David Collin

La preuve de l’acceptation des travaux réalisés ne fait pas la preuve du consentement au prix, lequel ne peut résulter du seul silence gardé à réception d’une facture ni du paiement partiel de travaux dont la facturation litigieuse ne constitue pas la suite nécessaire (C.Cass., Civ.3ème, 9 Juillet 2020, n° 19-16371)

Le contrat de louage d’ouvrage s’inscrit dans le cadre des contrats synallagmatique : en contre-partie de la réalisation des travaux par le constructeur, le maître d’ouvrage s’engage à le rémunérer par le versement du prix.

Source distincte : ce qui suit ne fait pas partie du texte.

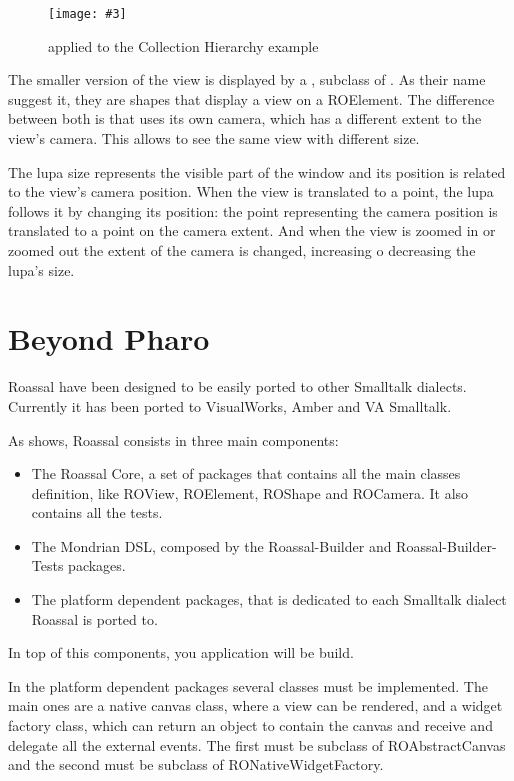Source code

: \documentclass[a4paper,10pt,twoside]{book}
\newcommand{\fig}[4]{
		\begin{figure}[#1]
			\centering
			\texttt{[image: \#3]}
			\caption{\label{fig:#3}#4}
		\end{figure}}
\begin{document}
\fig{H}{0.9}{miniMap}{ applied to the Collection Hierarchy example}

The smaller version of the view is displayed by a , subclass of . 
As their name suggest it, they are shapes that display a view on a ROElement. The difference between both is that  uses its own camera, which has a different extent to the view's camera. This allows  to see the same view with different size. 

The lupa  size represents the visible part of the window and its position is related to the view's camera position. When the view is translated to a point, the lupa follows it by changing its position: the point representing the camera position is translated to a point on the  camera extent. And when the view is zoomed in or zoomed out the extent of the camera is changed, increasing o decreasing the lupa's size.




\section{Beyond Pharo}

Roassal have been designed to be easily ported to other Smalltalk dialects. Currently it has been ported to VisualWorks, Amber and VA Smalltalk.

As  shows, Roassal consists in three main components:

\begin{itemize}
\item  The Roassal Core, a set of packages that contains all the main classes definition, like ROView, ROElement, ROShape and ROCamera. It also contains all the tests.
\item The Mondrian DSL, composed by the Roassal-Builder and Roassal-Builder-Tests packages.
\item The platform dependent packages, that is dedicated to each Smalltalk dialect Roassal is ported to.
\end{itemize} 

In top of this components, you application will be build.

In the platform dependent packages several classes must be implemented. The main ones are a native canvas class, where a view can be rendered, and a widget factory class, which can return an object to contain the canvas and receive and delegate all the external events.
The first must be subclass of ROAbstractCanvas and the second must be subclass of RONativeWidgetFactory.
\end{document}
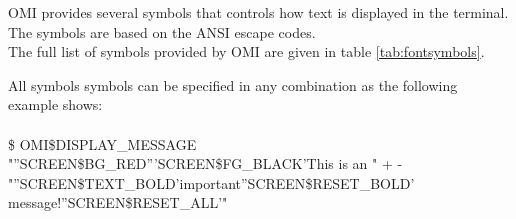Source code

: \documentclass[a4paper]{book}
\newcommand{\vs}{\vspace{3mm}}
\begin{document}
OMI provides several symbols that controls how text is displayed in the terminal. The symbols are based on the ANSI escape codes. \\
The full list of symbols provided by OMI are given in table \ref{tab:fontsymbols}.

\vs

All symbols symbols can be specified in any combination as the following example shows:\\
\\
\textsf{\scriptsize{{\$} OMI{\$}DISPLAY{\_}MESSAGE "''SCREEN{\$}BG{\_}RED'''SCREEN{\$}FG{\_}BLACK'This is an " + - \\ \hspace*{5mm}"''SCREEN{\$}TEXT{\_}BOLD'important''SCREEN{\$}RESET{\_}BOLD' message!''SCREEN{\$}RESET{\_}ALL'"}}
\end{document}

Classiquement, le constructeur fournit un devis qui rencontre l’accord du maître d’ouvrage : il y a ainsi accord sur les travaux à réaliser et le prix à verser. Le marché à forfait en est l’illustration la plus fréquente et montre combien il est important pour le constructeur de bien maîtriser la phase diagnostic. Après avoir indiqué que la norme NF P 03-001 (version 2000) ne peut prévaloir sur les dispositions du contrat (C.Cass., Civ. 2ème, 21 mars 2019, n° 17-31540), la Cour de cassation a rappelé fermement que « en cas de marché à forfait, les travaux supplémentaires relèvent du forfait s’ils sont nécessaires à la réalisation de l’ouvrage » (C.Cass., Civ.3ème, 18 Avril 2019, pourvoi n° 18-18801).

L’entreprise doit donc être vigilante lors de la définition des travaux et ne pas se fier uniquement aux prescriptions du CCTP/descriptif du maître d’œuvre, celui-ci précisant d’ailleurs quasi-systématiquement que l’entreprise est réputée avoir pris connaissance des lieux.

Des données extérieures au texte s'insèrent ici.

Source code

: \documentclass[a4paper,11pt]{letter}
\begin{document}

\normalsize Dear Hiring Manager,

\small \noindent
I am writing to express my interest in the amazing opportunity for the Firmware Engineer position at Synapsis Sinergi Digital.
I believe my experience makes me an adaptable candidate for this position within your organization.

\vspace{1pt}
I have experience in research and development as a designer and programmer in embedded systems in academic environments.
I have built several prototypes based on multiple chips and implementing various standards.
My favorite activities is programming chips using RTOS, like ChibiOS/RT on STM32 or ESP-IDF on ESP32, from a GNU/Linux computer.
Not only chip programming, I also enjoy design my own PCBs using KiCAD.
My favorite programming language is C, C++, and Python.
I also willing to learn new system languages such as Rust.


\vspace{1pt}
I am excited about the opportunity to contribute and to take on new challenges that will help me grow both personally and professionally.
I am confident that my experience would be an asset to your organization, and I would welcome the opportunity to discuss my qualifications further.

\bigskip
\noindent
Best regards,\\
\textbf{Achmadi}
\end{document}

Les nouvelles dispositions de l’article 1195 du Code civil seront également sans effet, puisque l’entrepreneur risque d’être réputé avoir assumé le risque, et pourrait donc perdre le bénéfice de cet article, outre qu’en toute hypothèse, le Juge sera très vigilant sur le critère d’imprévisibilité et que tout défaut de conception ou d’anticipation de l’entreprise sera sanctionné par le rejet d’une demande de révision.

Le prix n’est cependant pas une condition déterminante du contrat de louage d’ouvrage, la Cour de cassation ayant déjà souligné, sous le visa de l’article 1710 du Code civil, que « le contrat d’entreprise n’est soumis à aucune forme particulière et est présumé conclu à titre onéreux » (C.Cass., Civ. 3ème, 17 décembre 1997, n°94-20709).

Le constructeur risque cependant de voir sa facture contestée par le maître d’ouvrage et c’est alors le Juge qui devra suppléer à l’absence d’accord entre les parties.

Pour se prononcer, le Juge pourra notamment rechercher dans la phase pré-contractuelle ou durant l’exécution du contrat, des éléments d’accord entre le maître d’ouvrage et le constructeur.

Cependant, il faut se méfier de certaines déductions hâtives, comme le rappelle la 3ème Chambre civile de la Cour de cassation dans son arrêt du 9 Juillet 2020 (C.Cass., Civ.3ème, 9 Juillet 2020, n° 19-16371).

En l’espèce, sur le plan factuel, il convient de retenir que :

  • et Mme W… ont confié à la société […] la réalisation de travaux de terrassement et d’aménagement d’un terrain constructible leur appartenant, sans qu’aucun devis n’ait été signé.
  • La société […] a émis une facture n° 11/032 du 8 février 2011 pour un montant de travaux de 4 304,22 euros, qui a été réglée, une facture n° 11/401 du 31 décembre 2011 d’un montant total de 23 687,62 euros, qui ne l’a pas été, puis une facture n° 11/421 du 24 février 2012, qui visait certaines prestations incluses dans la facture précédente pour un montant de 5 243,50 euros, qui a été réglée
  • et Mme W… contestant devoir le solde de la facture du 31 décembre 2011, déduction faite du paiement intervenu le 24 février 2012, la société […] les a assignés en paiement.

Par un arrêt confirmatif en date du 14 Mars 2019, la Cour d’appel de RENNES a condamné M. et Mme W… à payer à la SARL […] la somme de 18.444,12 euros, outre les intérêts au taux légal à compter du 25 mars 2013, aux motifs que :

  • Monsieur et Madame W… avaient accepté de manière non équivoque les travaux réalisés par la société […] .
  • Il est en effet établi qu’ils n’ont émis aucune protestation à réception de la facture litigieuse, qu’ils en ont réglé une partie par chèque du 24 février 2012 d’un montant de 5.243,50 E, et qu’ils ont laissé l’entreprise effectuer les travaux en cause, dont la réalisation est confirmée par des attestations de salariés de l’entreprise.
  • Il n’est pas non plus contesté que les époux W… ont réglé une première facture 11/032 de 4.304,22 € de cette entreprise en date du 8 février 2011, pour laquelle aucun devis n’avait été signé, correspondant à une première phase de travaux de terrassement et d’empierrement réalisés en janvier 2011 par la société […] .
  • A ces justes motifs, il convient d’ajouter que la société […] indique, sans être contredite, que ces travaux ont été réalisés dans un contexte de confiance Monsieur U… ayant déjà effectué des travaux pour le compte de la SCI Les Roches Blanches dont Mme W… est gérante, ce qui pouvaient expliquer que les travaux soient réalisés sans devis.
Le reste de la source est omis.